After testing in Flink 1.4.2, I found the broadcast datastream(by old operater broadcast()) can connect with keyed datastream, below is the test code, and we found all of the control stream events broadcast to all operator instance. So it seems the old broadcast() can achieve the same functionality as new "broadcast state" .

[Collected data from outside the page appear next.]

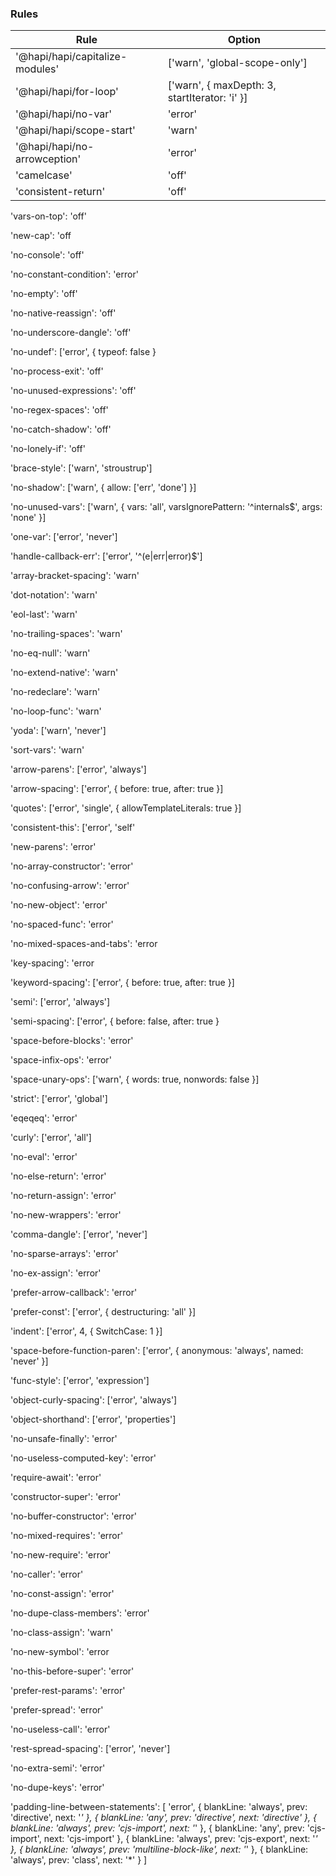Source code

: 
### Rules

| Rule | Option |
|------|--------|
| '@hapi/hapi/capitalize-modules' | ['warn', 'global-scope-only'] |
| '@hapi/hapi/for-loop' | ['warn', { maxDepth: 3, startIterator: 'i' }] |
| '@hapi/hapi/no-var' | 'error' |
| '@hapi/hapi/scope-start' | 'warn' |
| '@hapi/hapi/no-arrowception' | 'error' |
| 'camelcase' | 'off' |
| 'consistent-return' | 'off' |

'vars-on-top': 'off'

'new-cap': 'off

'no-console': 'off'

'no-constant-condition': 'error'

'no-empty': 'off'

'no-native-reassign': 'off'

'no-underscore-dangle': 'off'

'no-undef': ['error', { typeof: false }

'no-process-exit': 'off'

'no-unused-expressions': 'off'

'no-regex-spaces': 'off'

'no-catch-shadow': 'off'

'no-lonely-if': 'off'

'brace-style': ['warn', 'stroustrup']

'no-shadow': ['warn', { allow: ['err', 'done'] }]

'no-unused-vars': ['warn', { vars: 'all', varsIgnorePattern: '^internals$', args: 'none' }]

'one-var': ['error', 'never']

'handle-callback-err': ['error', '^(e|err|error)$']

'array-bracket-spacing': 'warn'

'dot-notation': 'warn'

'eol-last': 'warn'

'no-trailing-spaces': 'warn'

'no-eq-null': 'warn'

'no-extend-native': 'warn'

'no-redeclare': 'warn'

'no-loop-func': 'warn'

'yoda': ['warn', 'never']

'sort-vars': 'warn'

'arrow-parens': ['error', 'always']

'arrow-spacing': ['error', { before: true, after: true }]

'quotes': ['error', 'single', { allowTemplateLiterals: true }]

'consistent-this': ['error', 'self'

'new-parens': 'error'

'no-array-constructor': 'error'

'no-confusing-arrow': 'error'

'no-new-object': 'error'

'no-spaced-func': 'error'

'no-mixed-spaces-and-tabs': 'error

'key-spacing': 'error

'keyword-spacing': ['error', { before: true, after: true }]

'semi': ['error', 'always']

'semi-spacing': ['error', { before: false, after: true }

'space-before-blocks': 'error'

'space-infix-ops': 'error'

'space-unary-ops': ['warn', { words: true, nonwords: false }]

'strict': ['error', 'global']

'eqeqeq': 'error'

'curly': ['error', 'all']

'no-eval': 'error'

'no-else-return': 'error'

'no-return-assign': 'error'

'no-new-wrappers': 'error'

'comma-dangle': ['error', 'never']

'no-sparse-arrays': 'error'

'no-ex-assign': 'error'

'prefer-arrow-callback': 'error'

'prefer-const': ['error', { destructuring: 'all' }]

'indent': ['error', 4, { SwitchCase: 1 }]

'space-before-function-paren': ['error', { anonymous: 'always', named: 'never' }]

'func-style': ['error', 'expression']

'object-curly-spacing': ['error', 'always']

'object-shorthand': ['error', 'properties']

'no-unsafe-finally': 'error'

'no-useless-computed-key': 'error'

'require-await': 'error'

'constructor-super': 'error'

'no-buffer-constructor': 'error'

'no-mixed-requires': 'error'

'no-new-require': 'error'

'no-caller': 'error'

'no-const-assign': 'error'

'no-dupe-class-members': 'error'

'no-class-assign': 'warn'

'no-new-symbol': 'error

'no-this-before-super': 'error'

'prefer-rest-params': 'error'

'prefer-spread': 'error'

'no-useless-call': 'error'

'rest-spread-spacing': ['error', 'never']

'no-extra-semi': 'error'

'no-dupe-keys': 'error'

'padding-line-between-statements': [
    'error',
    { blankLine: 'always', prev: 'directive', next: '*' },
    { blankLine: 'any', prev: 'directive', next: 'directive' },
    { blankLine: 'always', prev: 'cjs-import', next: '*' },
    { blankLine: 'any', prev: 'cjs-import', next: 'cjs-import' },
    { blankLine: 'always', prev: 'cjs-export', next: '*' },
    { blankLine: 'always', prev: 'multiline-block-like', next: '*' },
    { blankLine: 'always', prev: 'class', next: '*' }
]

public static void ConnectBroadToKeyedStream() throws Exception {
    StreamExecutionEnvironment env =
            StreamExecutionEnvironment.getExecutionEnvironment().setParallelism(3);

    List<Tuple1<String>>
            controlData = new ArrayList<Tuple1<String>>();
    controlData.add(new Tuple1<String>("DROP"));
    controlData.add(new Tuple1<String>("IGNORE"));
    DataStream<Tuple1<String>> control = env.fromCollection(controlData);//.keyBy(0);

    List<Tuple1<String>>
            dataStreamData = new ArrayList<Tuple1<String>>();
    dataStreamData.add(new Tuple1<String>("data"));
    dataStreamData.add(new Tuple1<String>("DROP"));
    dataStreamData.add(new Tuple1<String>("artisans"));
    dataStreamData.add(new Tuple1<String>("IGNORE"));
    dataStreamData.add(new Tuple1<String>("IGNORE"));
    dataStreamData.add(new Tuple1<String>("IGNORE"));
    dataStreamData.add(new Tuple1<String>("IGNORE"));

    // DataStream<String> data2 = env.fromElements("data", "DROP", "artisans", "IGNORE");
    DataStream<Tuple1<String>> keyedDataStream = env.fromCollection(dataStreamData).keyBy(0);

    DataStream<String> result = control
            .broadcast()
            .connect(keyedDataStream)
            .flatMap(new MyCoFlatMap());
    result.print();
    env.execute();
}

private static final class MyCoFlatMap
        implements CoFlatMapFunction<Tuple1<String>, Tuple1<String>, String> {
    HashSet blacklist = new HashSet();

    @Override
    public void flatMap1(Tuple1<String> control_value, Collector<String> out) {
        blacklist.add(control_value);
        out.collect("listed " + control_value);
    }

    @Override
    public void flatMap2(Tuple1<String> data_value, Collector<String> out) {

        if (blacklist.contains(data_value)) {
            out.collect("skipped " + data_value);
        } else {
            out.collect("passed " + data_value);
        }
    }
}

Below is the test result.

1> passed (data)
1> passed (DROP)
3> passed (artisans)
3> passed (IGNORE)
3> passed (IGNORE)
3> passed (IGNORE)
3> passed (IGNORE)
3> listed (DROP)
3> listed (IGNORE)
1> listed (DROP)
1> listed (IGNORE)
2> listed (DROP)
2> listed (IGNORE)

https://data-artisans.com/blog/apache-flink-1-5-0-release-announcement

YuFeng Shen
  • 1,475
  • 1
  • 17
  • 41

2 Answers2

2

Without broadcast state, two Flink data streams can not be processed together in a stateful way unless they are keyed in exactly the same way. A broadcast stream can be connected to a keyed stream, but if you then try to use keyed state in a RichCoFlatMap, for example, that will fail.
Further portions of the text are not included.